> Data to use
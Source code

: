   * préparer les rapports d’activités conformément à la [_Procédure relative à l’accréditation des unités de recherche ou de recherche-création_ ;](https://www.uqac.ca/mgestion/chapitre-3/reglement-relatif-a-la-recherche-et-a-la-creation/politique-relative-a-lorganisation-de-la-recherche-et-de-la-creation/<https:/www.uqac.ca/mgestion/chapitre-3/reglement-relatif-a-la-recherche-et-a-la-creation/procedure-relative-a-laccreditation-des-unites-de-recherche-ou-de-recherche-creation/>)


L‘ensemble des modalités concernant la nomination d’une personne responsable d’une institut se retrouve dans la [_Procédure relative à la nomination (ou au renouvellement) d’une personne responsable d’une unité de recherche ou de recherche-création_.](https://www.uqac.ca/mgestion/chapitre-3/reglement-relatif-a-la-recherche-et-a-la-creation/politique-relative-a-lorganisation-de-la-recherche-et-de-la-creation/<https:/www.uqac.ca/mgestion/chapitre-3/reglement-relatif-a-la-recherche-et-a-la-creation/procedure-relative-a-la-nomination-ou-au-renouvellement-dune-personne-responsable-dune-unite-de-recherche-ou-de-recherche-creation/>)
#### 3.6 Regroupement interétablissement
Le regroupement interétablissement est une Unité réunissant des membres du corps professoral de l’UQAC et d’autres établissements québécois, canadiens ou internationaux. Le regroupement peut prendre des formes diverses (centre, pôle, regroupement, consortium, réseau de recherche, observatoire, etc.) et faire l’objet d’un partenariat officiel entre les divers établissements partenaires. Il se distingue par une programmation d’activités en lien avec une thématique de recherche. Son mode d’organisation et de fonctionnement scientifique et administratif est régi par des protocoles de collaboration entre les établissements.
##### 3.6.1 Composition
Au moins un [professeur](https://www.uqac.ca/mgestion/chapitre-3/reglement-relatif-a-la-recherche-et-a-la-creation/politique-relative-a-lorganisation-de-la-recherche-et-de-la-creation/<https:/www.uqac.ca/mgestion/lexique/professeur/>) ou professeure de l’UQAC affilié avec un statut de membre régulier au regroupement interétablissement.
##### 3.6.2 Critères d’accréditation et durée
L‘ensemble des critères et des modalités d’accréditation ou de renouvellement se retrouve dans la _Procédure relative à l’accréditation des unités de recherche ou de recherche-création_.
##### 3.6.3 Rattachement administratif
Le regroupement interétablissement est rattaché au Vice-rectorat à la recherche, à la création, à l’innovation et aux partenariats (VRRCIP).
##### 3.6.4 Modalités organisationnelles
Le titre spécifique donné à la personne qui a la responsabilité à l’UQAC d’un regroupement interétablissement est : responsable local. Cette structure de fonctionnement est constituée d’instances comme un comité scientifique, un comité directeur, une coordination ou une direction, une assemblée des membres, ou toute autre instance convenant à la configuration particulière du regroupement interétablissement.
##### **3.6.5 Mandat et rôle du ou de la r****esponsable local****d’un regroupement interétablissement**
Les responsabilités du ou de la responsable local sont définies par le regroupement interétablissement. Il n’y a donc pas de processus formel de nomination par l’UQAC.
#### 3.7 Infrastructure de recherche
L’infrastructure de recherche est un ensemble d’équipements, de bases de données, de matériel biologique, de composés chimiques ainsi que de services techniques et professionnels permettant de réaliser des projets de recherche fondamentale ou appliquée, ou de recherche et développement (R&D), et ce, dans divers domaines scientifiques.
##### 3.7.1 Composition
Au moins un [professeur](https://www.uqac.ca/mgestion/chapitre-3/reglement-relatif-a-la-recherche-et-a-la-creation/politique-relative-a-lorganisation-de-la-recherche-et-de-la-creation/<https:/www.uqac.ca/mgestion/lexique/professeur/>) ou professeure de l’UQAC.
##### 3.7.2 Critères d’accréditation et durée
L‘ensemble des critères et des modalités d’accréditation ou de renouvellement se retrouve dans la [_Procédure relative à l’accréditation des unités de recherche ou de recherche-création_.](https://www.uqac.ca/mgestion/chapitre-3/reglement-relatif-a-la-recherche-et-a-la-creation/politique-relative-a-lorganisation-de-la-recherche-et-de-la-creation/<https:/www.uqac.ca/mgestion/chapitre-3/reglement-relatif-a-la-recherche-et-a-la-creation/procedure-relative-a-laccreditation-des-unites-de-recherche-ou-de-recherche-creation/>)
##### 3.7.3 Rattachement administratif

> Exercise goal
Where the records above contain a line with "##### 3.7.2 Critères d’accréditation et durée", repeat that line and each later line through the end, exactly, and nothing more.

> Result
##### 3.7.2 Critères d’accréditation et durée
L‘ensemble des critères et des modalités d’accréditation ou de renouvellement se retrouve dans la [_Procédure relative à l’accréditation des unités de recherche ou de recherche-création_.](https://www.uqac.ca/mgestion/chapitre-3/reglement-relatif-a-la-recherche-et-a-la-creation/politique-relative-a-lorganisation-de-la-recherche-et-de-la-creation/<https:/www.uqac.ca/mgestion/chapitre-3/reglement-relatif-a-la-recherche-et-a-la-creation/procedure-relative-a-laccreditation-des-unites-de-recherche-ou-de-recherche-creation/>)
##### 3.7.3 Rattachement administratif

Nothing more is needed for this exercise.